Затем Темпл привела меня в спальню (не проявив неловкости и стеснительности, эмоций ей незнакомых), которая была обставлена по-спартански — в ней наличествовали только кровать и столик да еще странный предмет, похожий на длинный ящик, располагавшийся на полу. — «А это что?» — спросил я. Ответ оказался поистине неожиданным. «Это моя обжимная машина, — спокойно сказала Темпл. — Некоторые люди называют ее „приспособлением для объятий“».

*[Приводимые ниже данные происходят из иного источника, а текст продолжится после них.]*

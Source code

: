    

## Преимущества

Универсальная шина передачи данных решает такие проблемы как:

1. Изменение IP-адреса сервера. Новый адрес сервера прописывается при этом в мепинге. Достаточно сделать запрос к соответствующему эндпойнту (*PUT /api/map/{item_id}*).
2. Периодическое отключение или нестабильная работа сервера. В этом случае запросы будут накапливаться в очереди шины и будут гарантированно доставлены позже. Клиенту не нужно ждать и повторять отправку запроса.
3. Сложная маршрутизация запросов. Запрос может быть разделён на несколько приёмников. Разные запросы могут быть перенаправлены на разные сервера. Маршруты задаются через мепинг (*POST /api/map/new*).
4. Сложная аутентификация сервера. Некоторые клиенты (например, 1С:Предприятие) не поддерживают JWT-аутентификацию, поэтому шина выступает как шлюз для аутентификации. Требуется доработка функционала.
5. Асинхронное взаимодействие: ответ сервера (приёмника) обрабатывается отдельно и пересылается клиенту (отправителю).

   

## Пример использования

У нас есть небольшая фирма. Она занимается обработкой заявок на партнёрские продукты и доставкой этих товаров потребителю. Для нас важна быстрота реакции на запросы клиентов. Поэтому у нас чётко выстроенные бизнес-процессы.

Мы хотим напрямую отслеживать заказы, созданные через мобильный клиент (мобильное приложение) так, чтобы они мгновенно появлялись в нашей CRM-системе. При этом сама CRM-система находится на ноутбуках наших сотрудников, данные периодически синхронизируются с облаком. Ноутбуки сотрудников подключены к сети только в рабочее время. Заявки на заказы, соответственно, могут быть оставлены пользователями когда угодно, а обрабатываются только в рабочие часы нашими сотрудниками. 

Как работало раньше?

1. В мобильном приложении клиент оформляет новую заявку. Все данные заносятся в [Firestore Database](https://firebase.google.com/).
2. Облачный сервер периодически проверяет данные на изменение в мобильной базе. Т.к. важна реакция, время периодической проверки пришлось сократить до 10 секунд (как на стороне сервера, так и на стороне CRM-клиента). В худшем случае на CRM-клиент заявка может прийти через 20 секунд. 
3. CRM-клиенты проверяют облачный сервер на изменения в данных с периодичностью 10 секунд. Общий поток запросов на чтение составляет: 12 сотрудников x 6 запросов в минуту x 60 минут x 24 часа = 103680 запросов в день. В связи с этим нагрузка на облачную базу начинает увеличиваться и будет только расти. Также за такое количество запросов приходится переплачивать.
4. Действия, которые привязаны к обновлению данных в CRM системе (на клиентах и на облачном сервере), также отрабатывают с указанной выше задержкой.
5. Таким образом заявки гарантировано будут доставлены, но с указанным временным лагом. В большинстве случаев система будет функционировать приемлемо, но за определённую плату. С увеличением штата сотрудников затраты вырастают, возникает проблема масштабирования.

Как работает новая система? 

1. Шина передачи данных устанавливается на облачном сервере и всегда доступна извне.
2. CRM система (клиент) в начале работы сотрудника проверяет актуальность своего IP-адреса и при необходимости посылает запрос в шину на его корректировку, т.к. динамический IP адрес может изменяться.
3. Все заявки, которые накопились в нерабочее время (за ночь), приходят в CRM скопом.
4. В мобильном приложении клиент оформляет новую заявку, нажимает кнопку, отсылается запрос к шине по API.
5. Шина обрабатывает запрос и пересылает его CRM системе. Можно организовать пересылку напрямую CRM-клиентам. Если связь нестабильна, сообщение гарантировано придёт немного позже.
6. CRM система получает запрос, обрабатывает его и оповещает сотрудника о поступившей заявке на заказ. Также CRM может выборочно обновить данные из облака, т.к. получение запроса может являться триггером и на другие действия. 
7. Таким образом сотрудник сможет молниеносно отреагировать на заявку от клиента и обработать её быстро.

Устройство имело две тяжелые деревянные боковины, обшитые с внутренней стороны толстым слоем ватина и прикрепленные шарнирами к длинному, с человеческий рост, основанию, имевшему У-образную форму. У широкой стороны основания располагался блок управления, а от самой конструкции тянулись прочные шланги к стенному шкафу. Отворив дверцы шкафа, Темпл сказала: «Здесь компрессор. Такой используют для накачки шин». «А вам он для чего?» — все еще пребывая в растерянности, озадаченно спросил я. «Компрессор оказывает на тело желательное давление, — ответила Темпл. — Оно может быть постоянным, переменным или пульсирующим. Вы ложитесь в машину, включаете компрессор и регулируете давление с помощью блока управления».
Когда я деликатно спросил, зачем ей все это нужно, Темпл рассказала мне следующее. Когда она была маленькой девочкой, то, как и всякий ребенок, стремилась к ласкам, но только, в отличие от обычных детей, страшилась контактов с людьми. Когда ее обнимали (особенно когда такие ласки исходили от ее тети, не в меру дородной женщины), она испытывала целую гамму чувств: удовольствие и покой, смешанные с ужасом и тревогой. В пять лет Темпл стала мечтать о волшебной машине, которая смогла бы ее ласково обнимать, повинуясь командам. Через несколько лет она случайно увидела в журнале станок для телят228 и, поразмыслив, сочла, что если его слегка переделать, то из него получится замечательная магическая машина. Темпл рассматривала и другие варианты решения актуальной проблемы (например, с помощью специального надувного костюма), но в конце концов остановилась на первоначальном решении: построить магическую машину, взяв за ее основу станок для телят.